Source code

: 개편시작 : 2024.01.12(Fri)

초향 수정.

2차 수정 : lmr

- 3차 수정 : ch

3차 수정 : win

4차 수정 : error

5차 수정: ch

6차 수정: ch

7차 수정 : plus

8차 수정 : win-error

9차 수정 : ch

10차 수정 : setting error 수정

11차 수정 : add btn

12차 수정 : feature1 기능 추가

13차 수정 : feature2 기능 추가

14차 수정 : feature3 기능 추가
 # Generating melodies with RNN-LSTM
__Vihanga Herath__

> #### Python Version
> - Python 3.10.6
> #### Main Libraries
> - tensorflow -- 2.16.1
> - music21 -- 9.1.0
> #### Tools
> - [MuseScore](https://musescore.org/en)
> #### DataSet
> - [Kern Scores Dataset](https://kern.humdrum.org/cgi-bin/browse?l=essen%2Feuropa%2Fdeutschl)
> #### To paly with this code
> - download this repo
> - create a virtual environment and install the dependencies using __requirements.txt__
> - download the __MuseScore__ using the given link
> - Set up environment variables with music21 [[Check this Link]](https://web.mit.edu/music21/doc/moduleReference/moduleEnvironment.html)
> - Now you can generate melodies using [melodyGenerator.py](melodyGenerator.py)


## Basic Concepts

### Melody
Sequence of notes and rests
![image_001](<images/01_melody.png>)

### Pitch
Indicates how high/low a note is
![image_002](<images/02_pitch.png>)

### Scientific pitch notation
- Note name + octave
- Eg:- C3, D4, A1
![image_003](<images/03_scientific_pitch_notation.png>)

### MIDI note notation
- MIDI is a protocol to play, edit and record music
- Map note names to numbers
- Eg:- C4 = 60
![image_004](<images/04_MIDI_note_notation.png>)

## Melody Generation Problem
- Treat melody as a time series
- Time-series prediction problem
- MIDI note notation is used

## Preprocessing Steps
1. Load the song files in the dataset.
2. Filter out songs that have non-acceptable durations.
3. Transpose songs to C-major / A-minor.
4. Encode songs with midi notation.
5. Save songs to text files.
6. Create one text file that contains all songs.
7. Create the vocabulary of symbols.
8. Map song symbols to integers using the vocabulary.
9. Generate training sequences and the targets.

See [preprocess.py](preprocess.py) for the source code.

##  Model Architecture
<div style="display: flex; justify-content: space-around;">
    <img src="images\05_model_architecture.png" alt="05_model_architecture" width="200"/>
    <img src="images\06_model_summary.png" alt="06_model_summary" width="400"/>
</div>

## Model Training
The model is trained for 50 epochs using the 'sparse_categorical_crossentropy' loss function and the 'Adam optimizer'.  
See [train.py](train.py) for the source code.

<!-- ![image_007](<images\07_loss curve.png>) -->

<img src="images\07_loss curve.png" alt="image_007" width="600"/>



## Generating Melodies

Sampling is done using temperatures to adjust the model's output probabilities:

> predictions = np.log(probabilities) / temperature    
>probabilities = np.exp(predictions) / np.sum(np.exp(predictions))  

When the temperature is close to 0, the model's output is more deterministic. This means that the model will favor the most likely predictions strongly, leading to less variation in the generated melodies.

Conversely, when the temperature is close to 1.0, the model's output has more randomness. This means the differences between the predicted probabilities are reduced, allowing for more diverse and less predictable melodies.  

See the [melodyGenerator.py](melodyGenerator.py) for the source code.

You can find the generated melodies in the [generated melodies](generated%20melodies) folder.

========

=== PROBLEM ===
Copy out, from the listing above, every line that contains the string "environment".

=== RESULT BELOW ===
> - create a virtual environment and install the dependencies using __requirements.txt__
> - Set up environment variables with music21 [[Check this Link]](https://web.mit.edu/music21/doc/moduleReference/moduleEnvironment.html)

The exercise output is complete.